After an interrogation on Aug. 13, general prosecutors indicted Andriukaitis for accepting a 95,000 litas (27,500 euro) bribe from Andrius Janukonis, chief executive of the Rubicon Group conglomerate.
The three former lawmakers - Andriukaitis, Vytautas Kviet-kauskas and Arvydas Vidziunas - unanimously deny all addressed charges.
While refuting the suspicions, Vidziunas described the scandal as a "fairy tale of the Special Investigation Service."
Andriukaitis was believed to be in a better situation now that the charges have finally been addressed. He was particularly pleased with receiving access to investigation material collected by general prosecutors between 2001 and 2004.
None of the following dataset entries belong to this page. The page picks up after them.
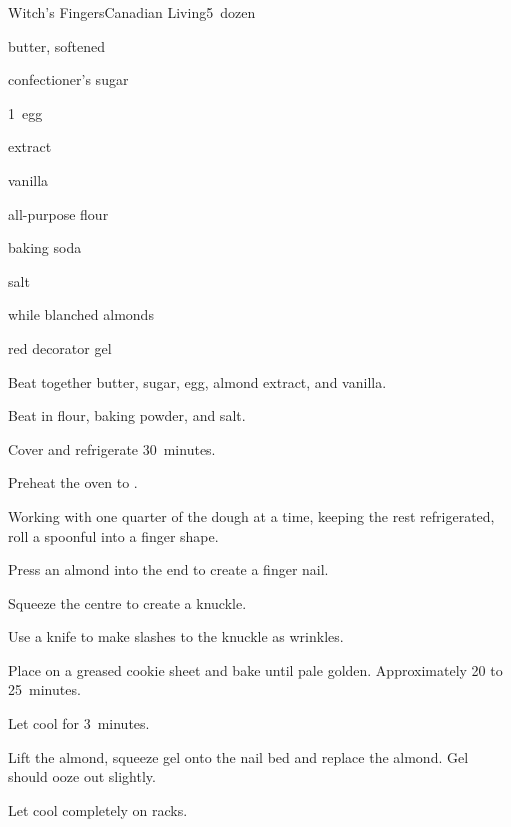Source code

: \begin{recipe}{Witch's Fingers}{Canadian Living}{5~dozen}

\begin{ingredients}
\item {} butter, softened
\item {} confectioner's sugar
\item 1~egg
\item {}  extract
\item {} vanilla
\item \C{2\threequarter} all-purpose flour
\item {} baking soda
\item {} salt
\item \C{\threequarter} while blanched almonds
\item red decorator gel
\end{ingredients}

\begin{directions}
\item Beat together butter, sugar, egg, almond extract, and vanilla.
\item Beat in flour, baking powder, and salt.
\item Cover and refrigerate 30~minutes.
\item Preheat the oven to .
\item Working with one quarter of the dough at a time, keeping the rest refrigerated, roll a spoonful into a finger shape.
\item Press an almond into the end to create a finger nail.
\item Squeeze the centre to create a knuckle.
\item Use a knife to make slashes to the knuckle as wrinkles.
\item Place on a greased cookie sheet and bake until pale golden. Approximately 20 to 25~minutes.
\item Let cool for 3~minutes.
\item Lift the almond, squeeze gel onto the nail bed and replace the almond. Gel should ooze out slightly.
\item Let cool completely on racks.
\end{directions}

\end{recipe}
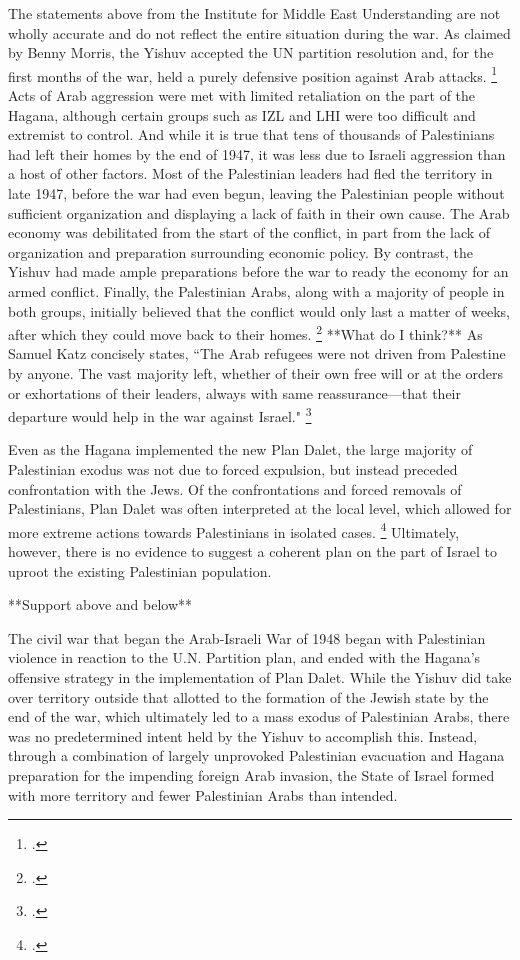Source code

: \documentclass[12pt]{turabian-researchpaper}
\begin{document}
The statements above from the Institute for Middle East Understanding are not wholly accurate and do not reflect the entire situation during the war.  As claimed by Benny Morris, the Yishuv accepted the UN partition resolution and, for the first months of the war, held a purely defensive position against Arab attacks.
\footcite[][98-100]{morris}
Acts of Arab aggression were met with limited retaliation on the part of the Hagana, although certain groups such as IZL and LHI were too difficult and extremist to control.
And while it is true that tens of thousands of Palestinians had left their homes by the end of 1947, it was less due to Israeli aggression than a host of other factors.  Most of the Palestinian leaders had fled the territory in late 1947, before the war had even begun, leaving the Palestinian people without sufficient organization and displaying a lack of faith in their own cause.  The Arab economy was debilitated from the start of the conflict, in part from the lack of organization and preparation surrounding economic policy.  By contrast, the Yishuv had made ample preparations before the war to ready the economy for an armed conflict.  Finally, the Palestinian Arabs, along with a majority of people in both groups, initially believed that the conflict would only last a matter of weeks, after which they could move back to their homes.
\footcite[][84-85]{pappe}
**What do I think?**
As Samuel Katz concisely states, ``The Arab refugees were not driven from Palestine by anyone.  The vast majority left, whether of their own free will or at the orders or exhortations of their leaders, always with same reassurance—that their departure would help in the war against Israel."
\footcite[][64]{dajani}



Even as the Hagana implemented the new Plan Dalet, the large majority of Palestinian exodus was not due to forced expulsion, but instead preceded confrontation with the Jews.  Of the confrontations and forced removals of Palestinians, Plan Dalet was often interpreted at the local level, which allowed for more extreme actions towards Palestinians in isolated cases.
\footcite[][94]{morris}
Ultimately, however, there is no evidence to suggest a coherent plan on the part of Israel to uproot the existing Palestinian population.

**Support above and below**

The civil war that began the Arab-Israeli War of 1948 began with Palestinian violence in reaction to the U.N. Partition plan, and ended with the Hagana's offensive strategy in the implementation of Plan Dalet.  While the Yishuv did take over territory outside that allotted to the formation of the Jewish state by the end of the war, which ultimately led to a mass exodus of Palestinian Arabs, there was no predetermined intent held by the Yishuv to accomplish this.  Instead, through a combination of largely unprovoked Palestinian evacuation and Hagana preparation for the impending foreign Arab invasion, the State of Israel formed with more territory and fewer Palestinian Arabs than intended.
\end{document}
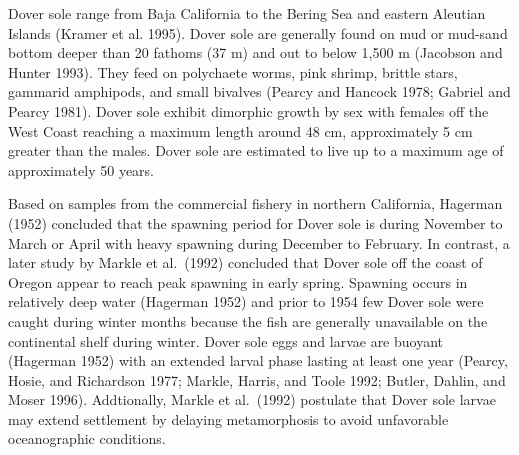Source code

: \documentclass[11pt,
  english,
  a4paper,
]{article}
\begin{document}

Dover sole range from Baja California to the Bering Sea and eastern Aleutian Islands {(Kramer et al. 1995)\leavevmode\tagmcend\tagstructend}. Dover sole are generally found on mud or mud-sand bottom deeper than 20 fathoms (37 m) and out to below 1,500 m {(Jacobson and Hunter 1993)\leavevmode\tagmcend\tagstructend}. They feed on polychaete worms, pink shrimp, brittle stars, gammarid amphipods, and small bivalves {(Pearcy and Hancock 1978; Gabriel and Pearcy 1981)\leavevmode\tagmcend\tagstructend}. Dover sole exhibit dimorphic growth by sex with females off the West Coast reaching a maximum length around 48 cm, approximately 5 cm greater than the males. Dover sole are estimated to live up to a maximum age of approximately 50 years.

\leavevmode\tagmcend\tagstructend\par


Based on samples from the commercial fishery in northern California, Hagerman {(1952)\leavevmode\tagmcend\tagstructend} concluded that the spawning period for Dover sole is during November to March or April with heavy spawning during December to February. In contrast, a later study by Markle et al.~{(1992)\leavevmode\tagmcend\tagstructend} concluded that Dover sole off the coast of Oregon appear to reach peak spawning in early spring. Spawning occurs in relatively deep water {(Hagerman 1952)\leavevmode\tagmcend\tagstructend} and prior to 1954 few Dover sole were caught during winter months because the fish are generally unavailable on the continental shelf during winter. Dover sole eggs and larvae are buoyant {(Hagerman 1952)\leavevmode\tagmcend\tagstructend} with an extended larval phase lasting at least one year {(Pearcy, Hosie, and Richardson 1977; Markle, Harris, and Toole 1992; Butler, Dahlin, and Moser 1996)\leavevmode\tagmcend\tagstructend}. Addtionally, Markle et al.~{(1992)\leavevmode\tagmcend\tagstructend} postulate that Dover sole larvae may extend settlement by delaying metamorphosis to avoid unfavorable oceanographic conditions.
\end{document}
"I am sure that I will be able to refute all charges and to defend my honor," Andriukaitis told the press.
According to the penal code, Andriukaitis may be facing a two- to eight-year prison sentence if the suspicions are proven in court.
Evidence points to the possibility that Andriukaitis received payback from Janukonis in five installments.
The largest payment of 25,000 litas was given to him in exchange for changes he rammed through the national heating law. Records also show that Andriukaitis met with Janukonis on a regular basis in different settings, ranging from outside the Seimas building to Janukonis' home.
Earlier this month, Andriu-kaitis expressed his wish to return to Parliament and participate in the upcoming parliamentary elections. Neither of the other two accused lawmakers, however, followed Andriukaitis' example.
Andriukaitis said he believed that current events would not influence his future political carrier and linked the situation to a ten-year-old case where the main suspect was current Prime Minister Algirdas Brazauskas.
"As you can see, while under suspicion Algirdas Brazauskas won the presidential elections - so this could happen to anyone," said a confident Andriukaitis.
In late July, Andriukaitis, who ran in the 2002 presidential election and was a prominent figure in the ruling Social Democratic Party, renounced his parliamentary mandate and was dismissed from the ruling Social Democratic Party.